Dataset excerpts below:

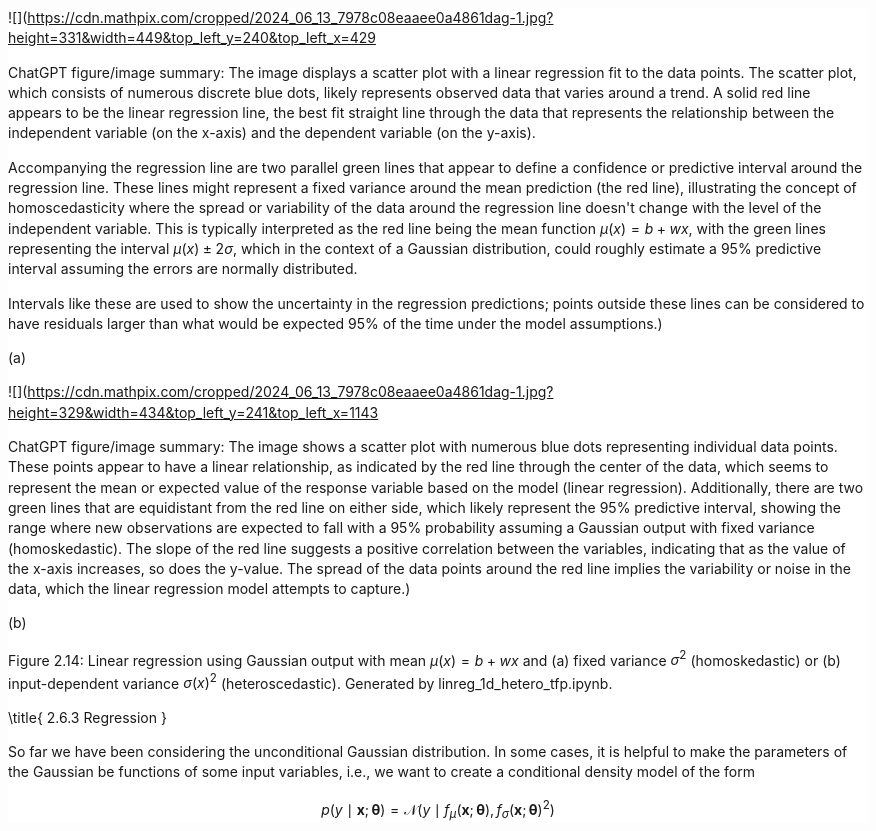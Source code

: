 ![](https://cdn.mathpix.com/cropped/2024_06_13_7978c08eaaee0a4861dag-1.jpg?height=331&width=449&top_left_y=240&top_left_x=429

ChatGPT figure/image summary: The image displays a scatter plot with a linear regression fit to the data points. The scatter plot, which consists of numerous discrete blue dots, likely represents observed data that varies around a trend. A solid red line appears to be the linear regression line, the best fit straight line through the data that represents the relationship between the independent variable (on the x-axis) and the dependent variable (on the y-axis).

Accompanying the regression line are two parallel green lines that appear to define a confidence or predictive interval around the regression line. These lines might represent a fixed variance around the mean prediction (the red line), illustrating the concept of homoscedasticity where the spread or variability of the data around the regression line doesn't change with the level of the independent variable. This is typically interpreted as the red line being the mean function $\mu(x) = b + wx$, with the green lines representing the interval $\mu(x) \pm 2\sigma$, which in the context of a Gaussian distribution, could roughly estimate a 95% predictive interval assuming the errors are normally distributed.

Intervals like these are used to show the uncertainty in the regression predictions; points outside these lines can be considered to have residuals larger than what would be expected 95% of the time under the model assumptions.)

(a)

![](https://cdn.mathpix.com/cropped/2024_06_13_7978c08eaaee0a4861dag-1.jpg?height=329&width=434&top_left_y=241&top_left_x=1143

ChatGPT figure/image summary: The image shows a scatter plot with numerous blue dots representing individual data points. These points appear to have a linear relationship, as indicated by the red line through the center of the data, which seems to represent the mean or expected value of the response variable based on the model (linear regression). Additionally, there are two green lines that are equidistant from the red line on either side, which likely represent the 95% predictive interval, showing the range where new observations are expected to fall with a 95% probability assuming a Gaussian output with fixed variance (homoskedastic). The slope of the red line suggests a positive correlation between the variables, indicating that as the value of the x-axis increases, so does the y-value. The spread of the data points around the red line implies the variability or noise in the data, which the linear regression model attempts to capture.)

(b)

Figure 2.14: Linear regression using Gaussian output with mean $\mu(x)=b+w x$ and (a) fixed variance $\sigma^{2}$ (homoskedastic) or (b) input-dependent variance $\sigma(x)^{2}$ (heteroscedastic). Generated by linreg_1d_hetero_tfp.ipynb.

\title{
2.6.3 Regression
}

So far we have been considering the unconditional Gaussian distribution. In some cases, it is helpful to make the parameters of the Gaussian be functions of some input variables, i.e., we want to create a conditional density model of the form

$$
p(y \mid \boldsymbol{x} ; \boldsymbol{\theta})=\mathcal{N}\left(y \mid f_{\mu}(\boldsymbol{x} ; \boldsymbol{\theta}), f_{\sigma}(\boldsymbol{x} ; \boldsymbol{\theta})^{2}\right)
$$
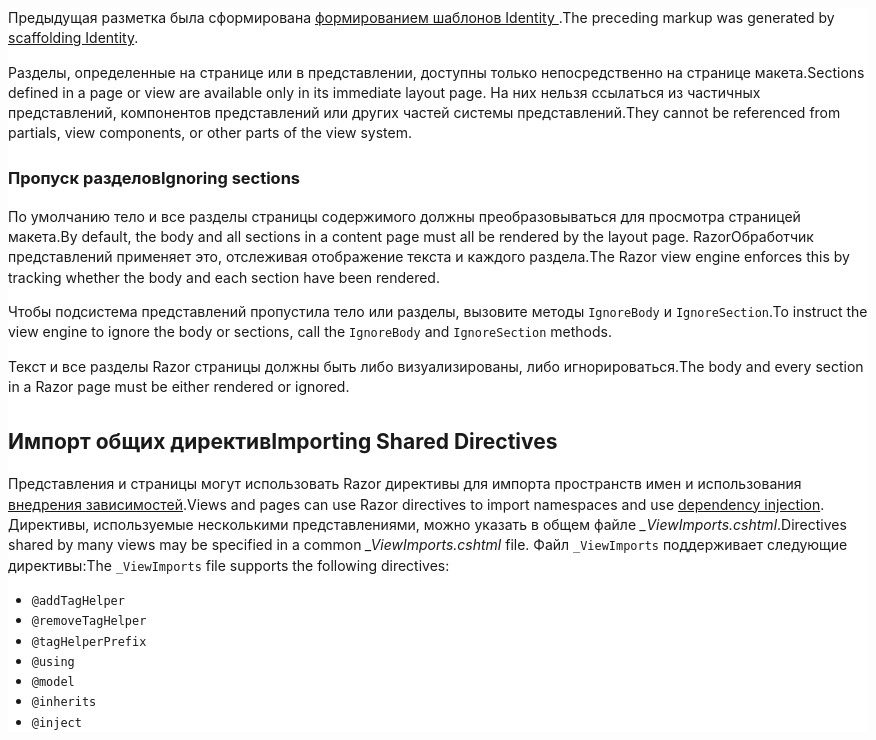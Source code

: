 <span data-ttu-id="5c179-151">Предыдущая разметка была сформирована [формированием шаблонов Identity ](xref:security/authentication/scaffold-identity).</span><span class="sxs-lookup"><span data-stu-id="5c179-151">The preceding markup was generated by [scaffolding Identity](xref:security/authentication/scaffold-identity).</span></span>

<span data-ttu-id="5c179-152">Разделы, определенные на странице или в представлении, доступны только непосредственно на странице макета.</span><span class="sxs-lookup"><span data-stu-id="5c179-152">Sections defined in a page or view are available only in its immediate layout page.</span></span> <span data-ttu-id="5c179-153">На них нельзя ссылаться из частичных представлений, компонентов представлений или других частей системы представлений.</span><span class="sxs-lookup"><span data-stu-id="5c179-153">They cannot be referenced from partials, view components, or other parts of the view system.</span></span>

### <a name="ignoring-sections"></a><span data-ttu-id="5c179-154">Пропуск разделов</span><span class="sxs-lookup"><span data-stu-id="5c179-154">Ignoring sections</span></span>

<span data-ttu-id="5c179-155">По умолчанию тело и все разделы страницы содержимого должны преобразовываться для просмотра страницей макета.</span><span class="sxs-lookup"><span data-stu-id="5c179-155">By default, the body and all sections in a content page must all be rendered by the layout page.</span></span> <span data-ttu-id="5c179-156">RazorОбработчик представлений применяет это, отслеживая отображение текста и каждого раздела.</span><span class="sxs-lookup"><span data-stu-id="5c179-156">The Razor view engine enforces this by tracking whether the body and each section have been rendered.</span></span>

<span data-ttu-id="5c179-157">Чтобы подсистема представлений пропустила тело или разделы, вызовите методы `IgnoreBody` и `IgnoreSection`.</span><span class="sxs-lookup"><span data-stu-id="5c179-157">To instruct the view engine to ignore the body or sections, call the `IgnoreBody` and `IgnoreSection` methods.</span></span>

<span data-ttu-id="5c179-158">Текст и все разделы Razor страницы должны быть либо визуализированы, либо игнорироваться.</span><span class="sxs-lookup"><span data-stu-id="5c179-158">The body and every section in a Razor page must be either rendered or ignored.</span></span>

<a name="viewimports"></a>

## <a name="importing-shared-directives"></a><span data-ttu-id="5c179-159">Импорт общих директив</span><span class="sxs-lookup"><span data-stu-id="5c179-159">Importing Shared Directives</span></span>

<span data-ttu-id="5c179-160">Представления и страницы могут использовать Razor директивы для импорта пространств имен и использования [внедрения зависимостей](dependency-injection.md).</span><span class="sxs-lookup"><span data-stu-id="5c179-160">Views and pages can use Razor directives to import namespaces and use [dependency injection](dependency-injection.md).</span></span> <span data-ttu-id="5c179-161">Директивы, используемые несколькими представлениями, можно указать в общем файле *_ViewImports.cshtml*.</span><span class="sxs-lookup"><span data-stu-id="5c179-161">Directives shared by many views may be specified in a common *_ViewImports.cshtml* file.</span></span> <span data-ttu-id="5c179-162">Файл `_ViewImports` поддерживает следующие директивы:</span><span class="sxs-lookup"><span data-stu-id="5c179-162">The `_ViewImports` file supports the following directives:</span></span>

* `@addTagHelper`
* `@removeTagHelper`
* `@tagHelperPrefix`
* `@using`
* `@model`
* `@inherits`
* `@inject`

End of Dataset excerpts.

*Exercise brief*. Copy each line of the records containing the string "height".

*Output for this task*.
: ![](https://cdn.mathpix.com/cropped/2024_06_13_7978c08eaaee0a4861dag-1.jpg?height=331&width=449&top_left_y=240&top_left_x=429
![](https://cdn.mathpix.com/cropped/2024_06_13_7978c08eaaee0a4861dag-1.jpg?height=329&width=434&top_left_y=241&top_left_x=1143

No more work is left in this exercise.